--- INFORMATION SHOWN ---
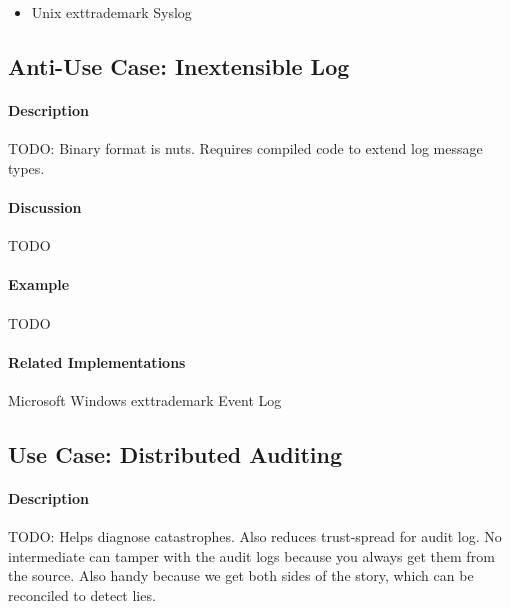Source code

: \begin{itemize}
        \item Unix        exttrademark Syslog
\end{itemize}

\subsection{Anti-Use Case: Inextensible Log}

\paragraph{Description}

{\Large TODO:} Binary format is nuts. Requires compiled code to extend log message types.

\paragraph{Discussion}

{\Large TODO}

\paragraph{Example}

{\Large TODO}

\paragraph{Related Implementations}

Microsoft Windows        exttrademark Event Log

\subsection{Use Case: Distributed Auditing}

\paragraph{Description}

{\Large TODO:} Helps diagnose catastrophes.  Also reduces trust-spread for audit log.  No intermediate can tamper with the audit logs because you always get them from the source.  Also handy because we get both sides of the story, which can be reconciled to detect lies.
---
- _EXERCISE_
Reproduce, word for word, every line from the start of the records down to and including the line with "exttrademark Event Log"; skip the pictures.

- _EXERCISE ANSWER_
Source code

: \begin{itemize}
        \item Unix        exttrademark Syslog
\end{itemize}

\subsection{Anti-Use Case: Inextensible Log}

\paragraph{Description}

{\Large TODO:} Binary format is nuts. Requires compiled code to extend log message types.

\paragraph{Discussion}

{\Large TODO}

\paragraph{Example}

{\Large TODO}

\paragraph{Related Implementations}

Microsoft Windows        exttrademark Event Log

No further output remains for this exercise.